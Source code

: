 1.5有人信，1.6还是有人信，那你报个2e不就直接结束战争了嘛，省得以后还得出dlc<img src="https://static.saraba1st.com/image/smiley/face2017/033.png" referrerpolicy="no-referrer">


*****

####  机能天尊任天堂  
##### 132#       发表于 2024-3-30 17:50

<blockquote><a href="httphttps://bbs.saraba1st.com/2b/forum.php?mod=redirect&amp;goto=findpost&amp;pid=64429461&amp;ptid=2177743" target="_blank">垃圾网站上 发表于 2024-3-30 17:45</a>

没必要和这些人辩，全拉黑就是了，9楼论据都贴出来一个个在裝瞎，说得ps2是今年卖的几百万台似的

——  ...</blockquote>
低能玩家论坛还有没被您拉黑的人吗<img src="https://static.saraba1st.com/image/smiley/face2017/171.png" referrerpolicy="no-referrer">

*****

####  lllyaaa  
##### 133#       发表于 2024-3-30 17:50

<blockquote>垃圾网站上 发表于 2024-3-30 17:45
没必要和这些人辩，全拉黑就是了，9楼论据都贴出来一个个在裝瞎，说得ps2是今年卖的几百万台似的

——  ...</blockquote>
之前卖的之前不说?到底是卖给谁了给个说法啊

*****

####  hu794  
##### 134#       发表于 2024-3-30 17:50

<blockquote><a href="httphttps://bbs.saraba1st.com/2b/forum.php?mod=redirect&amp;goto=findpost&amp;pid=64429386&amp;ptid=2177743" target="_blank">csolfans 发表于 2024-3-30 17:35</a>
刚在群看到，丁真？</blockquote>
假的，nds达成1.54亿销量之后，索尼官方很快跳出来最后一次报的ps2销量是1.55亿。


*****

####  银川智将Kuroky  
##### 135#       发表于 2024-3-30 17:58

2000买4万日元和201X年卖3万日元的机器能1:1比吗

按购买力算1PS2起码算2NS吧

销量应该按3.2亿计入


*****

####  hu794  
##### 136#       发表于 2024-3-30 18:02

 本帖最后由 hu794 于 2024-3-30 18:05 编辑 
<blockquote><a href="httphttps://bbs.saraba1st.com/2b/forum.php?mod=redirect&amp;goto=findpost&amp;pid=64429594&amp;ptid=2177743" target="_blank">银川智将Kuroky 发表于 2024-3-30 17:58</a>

◇ ◇ ◇ ◇ ◇ ◇ ◇

EXERCISE DIRECTIONS
From the line that contains "本帖最后由 hu794 于 2024-3-30 18:05 编辑" through the last line of the listing, every line is to be restated word for word, both ends included.

REPLY
 本帖最后由 hu794 于 2024-3-30 18:05 编辑 
<blockquote><a href="httphttps://bbs.saraba1st.com/2b/forum.php?mod=redirect&amp;goto=findpost&amp;pid=64429594&amp;ptid=2177743" target="_blank">银川智将Kuroky 发表于 2024-3-30 17:58</a>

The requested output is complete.